Hace años un maestro dijo a sus alumnos: El otro
día vi algo como de unos veinticinco centímetros de altura que brotaba del
suelo. En la punta tenía una bola de pelusa, y si se le daba un ligerísimo
soplido se deshacía en una galaxia de estrellas. ¿Sabéis decirme cómo era antes
de que apareciera la bola de estrellas?.
Uno de los niños sijo que se trataba de una flor
amarilla como el girasol, pero más pequeña.

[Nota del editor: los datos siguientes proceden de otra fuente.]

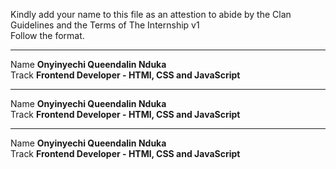 Kindly add your name to this file as an attestion to abide by the Clan Guidelines and the Terms of The Internship v1
<br/> Follow the format.<br/> 
___
Name **Onyinyechi Queendalin Nduka** <br/>
Track **Frontend Developer - HTMl, CSS and JavaScript**
___
Name **Onyinyechi Queendalin Nduka**<br/>
Track **Frontend Developer - HTMl, CSS and JavaScript**
___
Name **Onyinyechi Queendalin Nduka**<br/>
Track **Frontend Developer - HTMl, CSS and JavaScript**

¿Y cómo era antes de eso? – Volvió a preguntar el
profesor.
Una niña dijo que parecía y paraguas medio cerrado
y puesto del revés con forro amarillo.
¿Y antes de eso? – insistió el profesor.
Era como un pequeño círculo de hojas verdes que
salían de la tierra dijo otro niño.
¿Sabéis que és? – Diente de león contestaron todos
los niños.
¿Y habéis cogido vosotros alguna vez un diente de
león? – Si, respondieron.
Eso es imposible, repuso el maestro. No se puede
coger un diente de león. Lo que cogéis es una de las bolas de pelusa, el
pequeño paraguas o las hojas. Sea lo que sea que arranquéis solamente es un
fragmento de la planta entera. No se puede coger un diente de león, porque no
es una cosa, sino un suceso. Toda cosa viviente es un suceso, incluso vosotros
mismos.
La moralidad del cuento es sencilla: la vida no se
queda nunca quieta. Hay que mirar al mundo, no como una colección de objetos
hechos y sucesos ya pasados, sino como algo que está ocurriendo ahora mismo.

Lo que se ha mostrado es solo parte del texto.